Import the necessary libraries

In [26]:
import urllib.request
import os
import pandas as pd
import numpy as np
from nltk.tokenize import RegexpTokenizer
from nltk.stem.porter import PorterStemmer
from nltk.corpus import stopwords

from sklearn.feature_extraction.text import TfidfVectorizer

from sklearn.linear_model import LogisticRegression

import joblib

Reading the .csv file from Pandas

In [27]:
df = pd.read_csv('global-warming.csv', encoding='utf-8')
df.head()

Unnamed: 0,sentiment,message,tweetid
0,1,PolySciMajor EPA chief doesn't think carbon di...,625221
1,1,It's not like we lack evidence of anthropogeni...,126103
2,2,RT @RawStory: Researchers say we have three ye...,698562
3,1,#TodayinMaker# WIRED : 2016 was a pivotal year...,573736
4,1,"RT @SoyNovioDeTodas: It's 2016, and a racist, ...",466954


In [28]:
df.shape

(15819, 3)

In [29]:
tokenizer=RegexpTokenizer(r'\w+')
en_stopwords=set(stopwords.words('english'))
ps=PorterStemmer()

def getStemmedReview(review):
    review=review.lower()
    review=review.replace("<br /><br />"," ")
    #Tokenize
    tokens=tokenizer.tokenize(review)
    new_tokens=[token for token in tokens if token not in  en_stopwords]
    stemmed_tokens=[ps.stem(token) for token in new_tokens]
    clean_review=' '.join(stemmed_tokens)
    return clean_review

In the above function, we are lowering the cases of sentences, breaking them into tokens, preserving the tokens if they are not part of predefined stopwords and finally stemming them for the root form.

Once all the above gets completed we are returning the clean text in the end.

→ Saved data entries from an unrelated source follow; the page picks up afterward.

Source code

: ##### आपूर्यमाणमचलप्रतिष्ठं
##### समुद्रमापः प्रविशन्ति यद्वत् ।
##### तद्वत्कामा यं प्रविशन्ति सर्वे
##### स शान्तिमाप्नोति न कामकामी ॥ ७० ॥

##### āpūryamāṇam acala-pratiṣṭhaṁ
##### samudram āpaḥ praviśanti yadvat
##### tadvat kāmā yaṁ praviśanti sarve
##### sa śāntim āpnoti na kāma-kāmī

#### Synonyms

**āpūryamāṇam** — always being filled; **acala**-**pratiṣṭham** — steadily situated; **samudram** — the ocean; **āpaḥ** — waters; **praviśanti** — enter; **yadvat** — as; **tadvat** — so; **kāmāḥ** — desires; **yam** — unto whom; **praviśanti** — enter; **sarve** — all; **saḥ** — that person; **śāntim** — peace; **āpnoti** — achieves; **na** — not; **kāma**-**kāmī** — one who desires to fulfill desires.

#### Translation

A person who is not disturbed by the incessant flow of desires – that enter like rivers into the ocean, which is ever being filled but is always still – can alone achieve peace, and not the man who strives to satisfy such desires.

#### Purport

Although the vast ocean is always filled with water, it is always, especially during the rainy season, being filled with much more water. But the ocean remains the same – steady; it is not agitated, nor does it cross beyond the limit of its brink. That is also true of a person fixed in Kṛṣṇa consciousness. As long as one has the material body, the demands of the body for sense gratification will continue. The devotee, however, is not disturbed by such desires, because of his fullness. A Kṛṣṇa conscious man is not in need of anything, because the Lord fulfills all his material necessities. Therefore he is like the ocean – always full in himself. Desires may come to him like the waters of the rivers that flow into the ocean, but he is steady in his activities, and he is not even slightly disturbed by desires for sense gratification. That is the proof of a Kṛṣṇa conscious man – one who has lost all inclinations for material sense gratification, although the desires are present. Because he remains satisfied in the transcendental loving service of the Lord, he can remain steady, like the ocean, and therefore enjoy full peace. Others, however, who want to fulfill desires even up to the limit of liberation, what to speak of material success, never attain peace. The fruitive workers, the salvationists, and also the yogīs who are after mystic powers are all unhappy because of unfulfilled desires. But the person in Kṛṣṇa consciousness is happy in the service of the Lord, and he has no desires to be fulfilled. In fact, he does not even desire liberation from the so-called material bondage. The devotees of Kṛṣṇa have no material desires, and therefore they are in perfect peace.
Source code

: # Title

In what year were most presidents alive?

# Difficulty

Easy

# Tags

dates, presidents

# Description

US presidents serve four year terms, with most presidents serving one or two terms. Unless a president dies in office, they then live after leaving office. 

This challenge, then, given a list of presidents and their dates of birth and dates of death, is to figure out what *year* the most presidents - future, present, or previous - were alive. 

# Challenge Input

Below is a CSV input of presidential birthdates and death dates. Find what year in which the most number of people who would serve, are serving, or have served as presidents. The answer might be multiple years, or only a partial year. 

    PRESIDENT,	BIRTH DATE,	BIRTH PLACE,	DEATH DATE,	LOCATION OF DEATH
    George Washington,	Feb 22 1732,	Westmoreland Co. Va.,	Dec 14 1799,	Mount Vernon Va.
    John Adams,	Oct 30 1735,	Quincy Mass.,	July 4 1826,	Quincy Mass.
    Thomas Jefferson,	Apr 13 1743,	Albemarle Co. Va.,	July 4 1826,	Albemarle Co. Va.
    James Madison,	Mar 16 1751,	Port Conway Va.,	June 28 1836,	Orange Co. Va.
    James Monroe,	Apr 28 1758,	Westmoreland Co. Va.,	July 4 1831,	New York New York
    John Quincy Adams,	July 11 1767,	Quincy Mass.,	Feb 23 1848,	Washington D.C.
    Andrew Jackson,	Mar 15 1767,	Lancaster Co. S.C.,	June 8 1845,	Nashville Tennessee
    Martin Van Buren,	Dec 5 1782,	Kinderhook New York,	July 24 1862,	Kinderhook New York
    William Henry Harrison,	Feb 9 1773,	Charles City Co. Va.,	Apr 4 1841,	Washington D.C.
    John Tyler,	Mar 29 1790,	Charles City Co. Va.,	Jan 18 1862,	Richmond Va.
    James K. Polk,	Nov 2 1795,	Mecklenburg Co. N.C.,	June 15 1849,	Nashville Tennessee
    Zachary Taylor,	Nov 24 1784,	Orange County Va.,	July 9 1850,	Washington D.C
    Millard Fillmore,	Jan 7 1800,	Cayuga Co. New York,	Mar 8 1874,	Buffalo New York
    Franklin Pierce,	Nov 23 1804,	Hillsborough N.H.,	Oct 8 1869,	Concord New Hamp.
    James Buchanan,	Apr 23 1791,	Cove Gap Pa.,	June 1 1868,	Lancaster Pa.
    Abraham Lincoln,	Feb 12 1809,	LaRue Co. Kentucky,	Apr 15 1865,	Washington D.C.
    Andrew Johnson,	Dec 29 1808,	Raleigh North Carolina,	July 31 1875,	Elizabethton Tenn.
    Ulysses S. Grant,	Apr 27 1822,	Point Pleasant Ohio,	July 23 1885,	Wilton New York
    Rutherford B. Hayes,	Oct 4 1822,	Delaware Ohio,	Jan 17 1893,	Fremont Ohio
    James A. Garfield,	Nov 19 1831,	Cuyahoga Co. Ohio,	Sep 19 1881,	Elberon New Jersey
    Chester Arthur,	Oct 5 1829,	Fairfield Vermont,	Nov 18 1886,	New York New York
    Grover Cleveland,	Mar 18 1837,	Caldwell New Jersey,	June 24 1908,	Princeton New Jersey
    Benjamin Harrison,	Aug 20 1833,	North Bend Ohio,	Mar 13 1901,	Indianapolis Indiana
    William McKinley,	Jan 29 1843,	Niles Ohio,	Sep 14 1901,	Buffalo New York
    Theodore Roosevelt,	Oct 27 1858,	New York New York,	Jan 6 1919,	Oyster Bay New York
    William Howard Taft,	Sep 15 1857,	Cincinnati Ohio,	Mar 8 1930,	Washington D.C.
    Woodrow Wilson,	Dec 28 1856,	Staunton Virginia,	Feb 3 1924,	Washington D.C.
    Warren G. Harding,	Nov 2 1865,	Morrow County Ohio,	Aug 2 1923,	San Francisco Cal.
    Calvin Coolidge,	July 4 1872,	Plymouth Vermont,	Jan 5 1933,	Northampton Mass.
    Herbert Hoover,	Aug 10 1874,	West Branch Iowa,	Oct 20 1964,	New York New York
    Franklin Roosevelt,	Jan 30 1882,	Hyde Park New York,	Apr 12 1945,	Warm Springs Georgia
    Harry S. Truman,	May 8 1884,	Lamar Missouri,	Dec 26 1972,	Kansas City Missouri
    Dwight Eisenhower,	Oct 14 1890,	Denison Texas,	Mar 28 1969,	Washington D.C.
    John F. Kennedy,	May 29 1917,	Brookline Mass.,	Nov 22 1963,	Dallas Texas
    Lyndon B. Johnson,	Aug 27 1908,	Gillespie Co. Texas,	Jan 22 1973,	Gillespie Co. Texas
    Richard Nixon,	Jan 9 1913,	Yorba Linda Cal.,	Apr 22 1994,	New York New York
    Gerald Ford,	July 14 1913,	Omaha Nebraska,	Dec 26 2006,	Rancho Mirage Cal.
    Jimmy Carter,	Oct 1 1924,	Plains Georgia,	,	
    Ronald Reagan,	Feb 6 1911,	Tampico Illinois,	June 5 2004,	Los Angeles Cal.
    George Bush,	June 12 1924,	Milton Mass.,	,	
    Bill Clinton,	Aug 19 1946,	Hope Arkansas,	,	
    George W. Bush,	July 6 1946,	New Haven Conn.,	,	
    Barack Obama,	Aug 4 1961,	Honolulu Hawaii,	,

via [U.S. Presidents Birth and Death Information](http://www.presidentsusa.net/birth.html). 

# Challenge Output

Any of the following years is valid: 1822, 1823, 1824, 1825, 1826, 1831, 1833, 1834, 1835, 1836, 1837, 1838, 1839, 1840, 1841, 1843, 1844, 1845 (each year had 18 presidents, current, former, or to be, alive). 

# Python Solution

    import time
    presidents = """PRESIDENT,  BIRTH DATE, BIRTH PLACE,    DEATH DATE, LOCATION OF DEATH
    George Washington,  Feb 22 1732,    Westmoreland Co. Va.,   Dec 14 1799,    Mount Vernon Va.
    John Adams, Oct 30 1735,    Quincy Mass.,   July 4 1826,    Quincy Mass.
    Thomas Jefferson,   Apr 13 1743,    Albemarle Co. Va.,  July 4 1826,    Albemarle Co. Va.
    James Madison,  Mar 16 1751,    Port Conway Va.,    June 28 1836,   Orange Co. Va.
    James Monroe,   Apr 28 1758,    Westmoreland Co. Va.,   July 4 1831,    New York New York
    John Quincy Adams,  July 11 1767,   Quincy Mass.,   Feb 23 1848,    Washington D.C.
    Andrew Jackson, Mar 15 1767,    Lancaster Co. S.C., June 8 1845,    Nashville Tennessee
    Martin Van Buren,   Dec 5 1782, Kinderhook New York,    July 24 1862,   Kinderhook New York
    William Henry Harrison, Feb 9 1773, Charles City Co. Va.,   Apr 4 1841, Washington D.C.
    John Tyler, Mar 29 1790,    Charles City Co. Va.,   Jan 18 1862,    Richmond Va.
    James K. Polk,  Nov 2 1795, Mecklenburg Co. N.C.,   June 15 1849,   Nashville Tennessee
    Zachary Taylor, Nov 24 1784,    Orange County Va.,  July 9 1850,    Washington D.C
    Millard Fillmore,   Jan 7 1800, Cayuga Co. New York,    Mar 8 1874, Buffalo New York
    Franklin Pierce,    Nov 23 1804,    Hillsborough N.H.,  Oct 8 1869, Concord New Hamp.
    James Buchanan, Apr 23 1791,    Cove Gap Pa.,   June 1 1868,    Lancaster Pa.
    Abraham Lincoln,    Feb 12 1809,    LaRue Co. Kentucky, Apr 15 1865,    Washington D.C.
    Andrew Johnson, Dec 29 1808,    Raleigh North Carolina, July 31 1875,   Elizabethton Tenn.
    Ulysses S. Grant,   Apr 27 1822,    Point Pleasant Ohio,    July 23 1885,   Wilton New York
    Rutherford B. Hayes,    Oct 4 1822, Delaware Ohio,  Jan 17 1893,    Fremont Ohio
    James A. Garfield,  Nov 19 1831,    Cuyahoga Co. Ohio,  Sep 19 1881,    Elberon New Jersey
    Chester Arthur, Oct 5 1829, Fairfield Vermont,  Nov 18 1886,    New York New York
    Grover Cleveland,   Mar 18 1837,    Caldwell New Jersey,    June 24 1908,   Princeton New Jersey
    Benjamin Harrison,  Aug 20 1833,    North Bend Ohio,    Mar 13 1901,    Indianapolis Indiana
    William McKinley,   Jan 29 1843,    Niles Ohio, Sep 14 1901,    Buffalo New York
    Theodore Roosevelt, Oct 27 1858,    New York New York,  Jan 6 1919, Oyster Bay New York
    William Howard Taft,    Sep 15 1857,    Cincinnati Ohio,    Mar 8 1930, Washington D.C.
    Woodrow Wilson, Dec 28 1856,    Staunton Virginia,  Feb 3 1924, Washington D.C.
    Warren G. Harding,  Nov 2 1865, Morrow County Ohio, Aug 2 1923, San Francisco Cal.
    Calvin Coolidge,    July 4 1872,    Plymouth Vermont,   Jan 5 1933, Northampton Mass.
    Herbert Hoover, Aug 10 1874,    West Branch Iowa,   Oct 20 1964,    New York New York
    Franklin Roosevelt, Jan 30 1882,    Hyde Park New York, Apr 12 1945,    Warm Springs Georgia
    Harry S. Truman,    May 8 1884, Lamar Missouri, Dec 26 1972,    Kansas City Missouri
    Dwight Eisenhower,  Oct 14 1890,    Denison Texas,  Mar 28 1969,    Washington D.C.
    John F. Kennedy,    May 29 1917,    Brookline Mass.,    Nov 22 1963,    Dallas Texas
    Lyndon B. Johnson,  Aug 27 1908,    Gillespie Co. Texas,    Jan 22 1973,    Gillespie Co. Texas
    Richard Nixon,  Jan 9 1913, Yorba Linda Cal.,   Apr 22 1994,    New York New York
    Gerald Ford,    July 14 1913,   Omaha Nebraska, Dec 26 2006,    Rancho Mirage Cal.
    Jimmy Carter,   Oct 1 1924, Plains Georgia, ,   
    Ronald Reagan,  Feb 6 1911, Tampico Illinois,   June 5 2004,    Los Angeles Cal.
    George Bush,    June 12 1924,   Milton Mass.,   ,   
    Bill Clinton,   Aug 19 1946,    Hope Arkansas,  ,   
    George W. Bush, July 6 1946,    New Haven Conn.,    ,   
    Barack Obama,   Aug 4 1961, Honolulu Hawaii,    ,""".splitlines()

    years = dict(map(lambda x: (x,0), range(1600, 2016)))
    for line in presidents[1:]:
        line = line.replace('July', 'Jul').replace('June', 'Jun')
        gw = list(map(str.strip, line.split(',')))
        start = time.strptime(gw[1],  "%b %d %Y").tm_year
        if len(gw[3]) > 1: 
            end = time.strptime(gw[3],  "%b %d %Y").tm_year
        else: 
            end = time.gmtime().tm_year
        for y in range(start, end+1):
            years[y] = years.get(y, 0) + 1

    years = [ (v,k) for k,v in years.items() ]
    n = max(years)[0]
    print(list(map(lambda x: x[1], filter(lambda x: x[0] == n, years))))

Cleaning all the reviews and splitting our data for training and testing.

In [30]:
df['message'].apply(getStemmedReview)

X_train = df.loc[:12000, 'message'].values
y_train = df.loc[:12000, 'sentiment'].values
X_test = df.loc[12000:, 'message'].values
y_test = df.loc[12000:, 'sentiment'].values

ransforming words into feature vectors

To feed the data to the Machine Learning model, we have to convert categorical data, such as text or words, into a numerical form

We are going to use TfidfVectorizer for this purpose which is already present in the scikit-learn library

In [31]:
vectorizer = TfidfVectorizer(sublinear_tf=True, encoding='utf-8',decode_error='ignore')
vectorizer.fit(X_train)
X_train=vectorizer.transform(X_train)
X_test=vectorizer.transform(X_test)

Please note that in the above code, we perform the fit operation only on the training set and once the vectorizer learns completely from the training data, we use the same learning to transform our test data

Creating the model and checking the score on training and test data

In [32]:
model=LogisticRegression(solver='liblinear')
model.fit(X_train,y_train)
print("Score on training data is: "+str(model.score(X_train,y_train)))
print("Score on testing data is: "+str(model.score(X_test,y_test)))

Score on training data is: 0.8190984084659612
Score on testing data is: 0.733961770096884


In [33]:
joblib.dump(en_stopwords,'stopwords.pkl') 
joblib.dump(model,'model.pkl')
joblib.dump(vectorizer,'vectorizer.pkl')

['vectorizer.pkl']